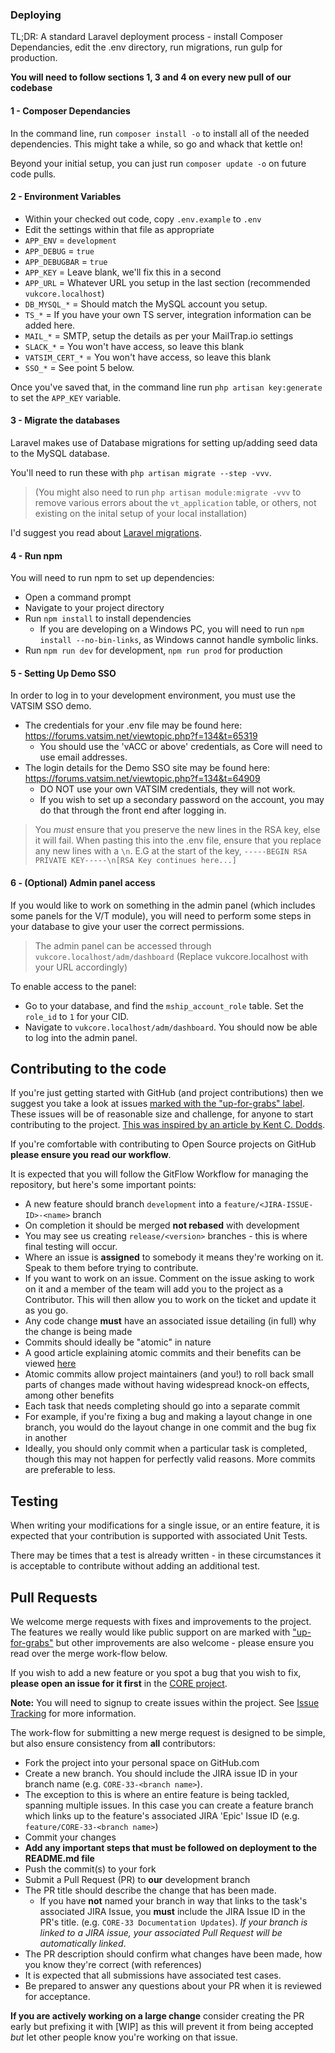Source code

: ### Deploying

TL;DR: A standard Laravel deployment process - install Composer Dependancies, edit the .env directory, run migrations, run gulp for production.

**You will need to follow sections 1, 3 and 4 on every new pull of our codebase**

#### 1 - Composer Dependancies

In the command line, run `composer install -o` to install all of the needed dependencies.  This might take a while, so go and whack that kettle on!

Beyond your initial setup, you can just run `composer update -o` on future code pulls.

#### 2 - Environment Variables

* Within your checked out code, copy `.env.example` to `.env`
* Edit the settings within that file as appropriate
 * `APP_ENV` = `development`
 * `APP_DEBUG` = `true`
 * `APP_DEBUGBAR` = `true`
 * `APP_KEY` = Leave blank, we'll fix this in a second
 * `APP_URL` = Whatever URL you setup in the last section (recommended `vukcore.localhost`)
 * `DB_MYSQL_*` = Should match the MySQL account you setup.
 * `TS_*` = If you have your own TS server, integration information can be added here.
 * `MAIL_*` = SMTP, setup the details as per your MailTrap.io settings
 * `SLACK_*` = You won't have access, so leave this blank
 * `VATSIM_CERT_*` = You won't have access, so leave this blank
 * `SSO_*` = See point 5 below.

Once you've saved that, in the command line run `php artisan key:generate` to set the `APP_KEY` variable.

#### 3 - Migrate the databases

Laravel makes use of Database migrations for setting up/adding seed data to the MySQL database.

You'll need to run these with `php artisan migrate --step -vvv`.

>(You might also need to run `php artisan module:migrate -vvv` to remove various errors about the `vt_application` table, or others, not existing on the inital setup of your local installation)

I'd suggest you read about [Laravel migrations](https://www.laravel.com/docs/master/migrations).

#### 4 - Run npm

You will need to run npm to set up dependencies:

* Open a command prompt
* Navigate to your project directory
* Run `npm install` to install dependencies
    * If you are developing on a Windows PC, you will need to run `npm install --no-bin-links`, as Windows cannot handle symbolic links.
* Run `npm run dev` for development, `npm run prod` for production

#### 5 - Setting Up Demo SSO

In order to log in to your development environment, you must use the VATSIM SSO demo.

* The credentials for your .env file may be found here: <https://forums.vatsim.net/viewtopic.php?f=134&t=65319>
    * You should use the 'vACC or above' credentials, as Core will need to use email addresses.
* The login details for the Demo SSO site may be found here: <https://forums.vatsim.net/viewtopic.php?f=134&t=64909>
    * DO NOT use your own VATSIM credentials, they will not work.
    * If you wish to set up a secondary password on the account, you may do that through the front end after logging in.
> You *must* ensure that you preserve the new lines in the RSA key, else it will fail. When pasting this into the .env file, ensure that you replace any new lines with a `\n`. E.G at the start of the key, `-----BEGIN RSA PRIVATE KEY-----\n[RSA Key continues here...]`

#### 6 - (Optional) Admin panel access

If you would like to work on something in the admin panel (which includes some panels for the V/T module), you will need to perform some steps in your database to give your user the correct permissions.

>The admin panel can be accessed through `vukcore.localhost/adm/dashboard` (Replace vukcore.localhost with your URL accordingly)

To enable access to the panel:
* Go to your database, and find the `mship_account_role` table. Set the `role_id` to `1` for your CID.
* Navigate to `vukcore.localhost/adm/dashboard`. You should now be able to log into the admin panel.

## Contributing to the code

If you're just getting started with GitHub (and project contributions) then we suggest you take a look at issues [marked with the "up-for-grabs" label](https://vatsimuk.atlassian.net/browse/CORE-26?jql=project%20%3D%20CORE%20AND%20labels%20%3D%20up-for-grabs%20order%20by%20lastViewed%20DESC).  These issues will be of reasonable size and challenge, for anyone to start contributing to the project.  [This was inspired by an article by Kent C. Dodds](https://medium.com/@kentcdodds/first-timers-only-78281ea47455#.wior7p101).

If you're comfortable with contributing to Open Source projects on GitHub **please ensure you read our workflow**.

It is expected that you will follow the GitFlow Workflow for managing the repository, but here's some important points:

* A new feature should branch `development` into a `feature/<JIRA-ISSUE-ID>-<name>` branch
* On completion it should be merged **not rebased** with development
* You may see us creating `release/<version>` branches - this is where final testing will occur.
* Where an issue is **assigned** to somebody it means they're working on it.  Speak to them before trying to contribute.
* If you want to work on an issue. Comment on the issue asking to work on it and a member of the team will add you to the project as a Contributor. This will then allow you to work on the ticket and update it as you go.
* Any code change **must** have an associated issue detailing (in full) why the change is being made
* Commits should ideally be "atomic" in nature
 * A good article explaining atomic commits and their benefits can be viewed [here](https://www.freshconsulting.com/atomic-commits/)
 * Atomic commits allow project maintainers (and you!) to roll back small parts of changes made without having widespread knock-on effects, among other benefits
 * Each task that needs completing should go into a separate commit
 * For example, if you're fixing a bug and making a layout change in one branch, you would do the layout change in one commit and the bug fix in another
 * Ideally, you should only commit when a particular task is completed, though this may not happen for perfectly valid reasons. More commits are preferable to less.

## Testing

When writing your modifications for a single issue, or an entire feature, it is expected that your contribution is supported with associated Unit Tests.

There may be times that a test is already written - in these circumstances it is acceptable to contribute without adding an additional test.

## Pull Requests

We welcome merge requests with fixes and improvements to the project.  The features we really would like public support on are marked with ["up-for-grabs"](https://vatsimuk.atlassian.net/browse/CORE-26?jql=project%20%3D%20CORE%20AND%20labels%20%3D%20up-for-grabs%20order%20by%20lastViewed%20DESC) but other improvements are also welcome - please ensure you read over the merge work-flow below.

If you wish to add a new feature or you spot a bug that you wish to fix, **please open an issue for it first** in the [CORE project](https://vatsimuk.atlassian.net/projects/CORE/issues).

**Note:** You will need to signup to create issues within the project. See [Issue Tracking](ISSUE_TRACKING.md) for more information.

The work-flow for submitting a new merge request is designed to be simple, but also ensure consistency from **all** contributors:

* Fork the project into your personal space on GitHub.com
* Create a new branch. You should include the JIRA issue ID in your branch name (e.g. `CORE-33-<branch name>`).
 * The exception to this is where an entire feature is being tackled, spanning multiple issues.  In this case you can create a feature branch which links up to the feature's associated JIRA 'Epic' Issue ID (e.g. `feature/CORE-33-<branch name>`)
* Commit your changes
* **Add any important steps that must be followed on deployment to the README.md file**
* Push the commit(s) to your fork
* Submit a Pull Request (PR) to **our** development branch
* The PR title should describe the change that has been made.
  * If you have **not** named your branch in way that links to the task's associated JIRA Issue, you **must** include the JIRA Issue ID in the PR's title. (e.g. `CORE-33 Documentation Updates`). *If your branch is linked to a JIRA issue, your associated Pull Request will be automatically linked*.
* The PR description should confirm what changes have been made, how you know they're correct (with references)
* It is expected that all submissions have associated test cases.
* Be prepared to answer any questions about your PR when it is reviewed for acceptance.

**If you are actively working on a large change** consider creating the PR early but prefixing it with [WIP] as this will prevent it from being accepted *but* let other people know you're working on that issue.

★ ★ ★ ★ ★

What you have to do: In the copy, no picture may appear; the records themselves must be output exactly.

Exercise solution:
Source code

: ### Deploying

TL;DR: A standard Laravel deployment process - install Composer Dependancies, edit the .env directory, run migrations, run gulp for production.

**You will need to follow sections 1, 3 and 4 on every new pull of our codebase**

#### 1 - Composer Dependancies

In the command line, run `composer install -o` to install all of the needed dependencies.  This might take a while, so go and whack that kettle on!

Beyond your initial setup, you can just run `composer update -o` on future code pulls.

#### 2 - Environment Variables

* Within your checked out code, copy `.env.example` to `.env`
* Edit the settings within that file as appropriate
 * `APP_ENV` = `development`
 * `APP_DEBUG` = `true`
 * `APP_DEBUGBAR` = `true`
 * `APP_KEY` = Leave blank, we'll fix this in a second
 * `APP_URL` = Whatever URL you setup in the last section (recommended `vukcore.localhost`)
 * `DB_MYSQL_*` = Should match the MySQL account you setup.
 * `TS_*` = If you have your own TS server, integration information can be added here.
 * `MAIL_*` = SMTP, setup the details as per your MailTrap.io settings
 * `SLACK_*` = You won't have access, so leave this blank
 * `VATSIM_CERT_*` = You won't have access, so leave this blank
 * `SSO_*` = See point 5 below.

Once you've saved that, in the command line run `php artisan key:generate` to set the `APP_KEY` variable.

#### 3 - Migrate the databases

Laravel makes use of Database migrations for setting up/adding seed data to the MySQL database.

You'll need to run these with `php artisan migrate --step -vvv`.

>(You might also need to run `php artisan module:migrate -vvv` to remove various errors about the `vt_application` table, or others, not existing on the inital setup of your local installation)

I'd suggest you read about [Laravel migrations](https://www.laravel.com/docs/master/migrations).

#### 4 - Run npm

You will need to run npm to set up dependencies:

* Open a command prompt
* Navigate to your project directory
* Run `npm install` to install dependencies
    * If you are developing on a Windows PC, you will need to run `npm install --no-bin-links`, as Windows cannot handle symbolic links.
* Run `npm run dev` for development, `npm run prod` for production

#### 5 - Setting Up Demo SSO

In order to log in to your development environment, you must use the VATSIM SSO demo.

* The credentials for your .env file may be found here: <https://forums.vatsim.net/viewtopic.php?f=134&t=65319>
    * You should use the 'vACC or above' credentials, as Core will need to use email addresses.
* The login details for the Demo SSO site may be found here: <https://forums.vatsim.net/viewtopic.php?f=134&t=64909>
    * DO NOT use your own VATSIM credentials, they will not work.
    * If you wish to set up a secondary password on the account, you may do that through the front end after logging in.
> You *must* ensure that you preserve the new lines in the RSA key, else it will fail. When pasting this into the .env file, ensure that you replace any new lines with a `\n`. E.G at the start of the key, `-----BEGIN RSA PRIVATE KEY-----\n[RSA Key continues here...]`

#### 6 - (Optional) Admin panel access

If you would like to work on something in the admin panel (which includes some panels for the V/T module), you will need to perform some steps in your database to give your user the correct permissions.

>The admin panel can be accessed through `vukcore.localhost/adm/dashboard` (Replace vukcore.localhost with your URL accordingly)

To enable access to the panel:
* Go to your database, and find the `mship_account_role` table. Set the `role_id` to `1` for your CID.
* Navigate to `vukcore.localhost/adm/dashboard`. You should now be able to log into the admin panel.

## Contributing to the code

If you're just getting started with GitHub (and project contributions) then we suggest you take a look at issues [marked with the "up-for-grabs" label](https://vatsimuk.atlassian.net/browse/CORE-26?jql=project%20%3D%20CORE%20AND%20labels%20%3D%20up-for-grabs%20order%20by%20lastViewed%20DESC).  These issues will be of reasonable size and challenge, for anyone to start contributing to the project.  [This was inspired by an article by Kent C. Dodds](https://medium.com/@kentcdodds/first-timers-only-78281ea47455#.wior7p101).

If you're comfortable with contributing to Open Source projects on GitHub **please ensure you read our workflow**.

It is expected that you will follow the GitFlow Workflow for managing the repository, but here's some important points:

* A new feature should branch `development` into a `feature/<JIRA-ISSUE-ID>-<name>` branch
* On completion it should be merged **not rebased** with development
* You may see us creating `release/<version>` branches - this is where final testing will occur.
* Where an issue is **assigned** to somebody it means they're working on it.  Speak to them before trying to contribute.
* If you want to work on an issue. Comment on the issue asking to work on it and a member of the team will add you to the project as a Contributor. This will then allow you to work on the ticket and update it as you go.
* Any code change **must** have an associated issue detailing (in full) why the change is being made
* Commits should ideally be "atomic" in nature
 * A good article explaining atomic commits and their benefits can be viewed [here](https://www.freshconsulting.com/atomic-commits/)
 * Atomic commits allow project maintainers (and you!) to roll back small parts of changes made without having widespread knock-on effects, among other benefits
 * Each task that needs completing should go into a separate commit
 * For example, if you're fixing a bug and making a layout change in one branch, you would do the layout change in one commit and the bug fix in another
 * Ideally, you should only commit when a particular task is completed, though this may not happen for perfectly valid reasons. More commits are preferable to less.

## Testing

When writing your modifications for a single issue, or an entire feature, it is expected that your contribution is supported with associated Unit Tests.

There may be times that a test is already written - in these circumstances it is acceptable to contribute without adding an additional test.

## Pull Requests

We welcome merge requests with fixes and improvements to the project.  The features we really would like public support on are marked with ["up-for-grabs"](https://vatsimuk.atlassian.net/browse/CORE-26?jql=project%20%3D%20CORE%20AND%20labels%20%3D%20up-for-grabs%20order%20by%20lastViewed%20DESC) but other improvements are also welcome - please ensure you read over the merge work-flow below.

If you wish to add a new feature or you spot a bug that you wish to fix, **please open an issue for it first** in the [CORE project](https://vatsimuk.atlassian.net/projects/CORE/issues).

**Note:** You will need to signup to create issues within the project. See [Issue Tracking](ISSUE_TRACKING.md) for more information.

The work-flow for submitting a new merge request is designed to be simple, but also ensure consistency from **all** contributors:

* Fork the project into your personal space on GitHub.com
* Create a new branch. You should include the JIRA issue ID in your branch name (e.g. `CORE-33-<branch name>`).
 * The exception to this is where an entire feature is being tackled, spanning multiple issues.  In this case you can create a feature branch which links up to the feature's associated JIRA 'Epic' Issue ID (e.g. `feature/CORE-33-<branch name>`)
* Commit your changes
* **Add any important steps that must be followed on deployment to the README.md file**
* Push the commit(s) to your fork
* Submit a Pull Request (PR) to **our** development branch
* The PR title should describe the change that has been made.
  * If you have **not** named your branch in way that links to the task's associated JIRA Issue, you **must** include the JIRA Issue ID in the PR's title. (e.g. `CORE-33 Documentation Updates`). *If your branch is linked to a JIRA issue, your associated Pull Request will be automatically linked*.
* The PR description should confirm what changes have been made, how you know they're correct (with references)
* It is expected that all submissions have associated test cases.
* Be prepared to answer any questions about your PR when it is reviewed for acceptance.

**If you are actively working on a large change** consider creating the PR early but prefixing it with [WIP] as this will prevent it from being accepted *but* let other people know you're working on that issue.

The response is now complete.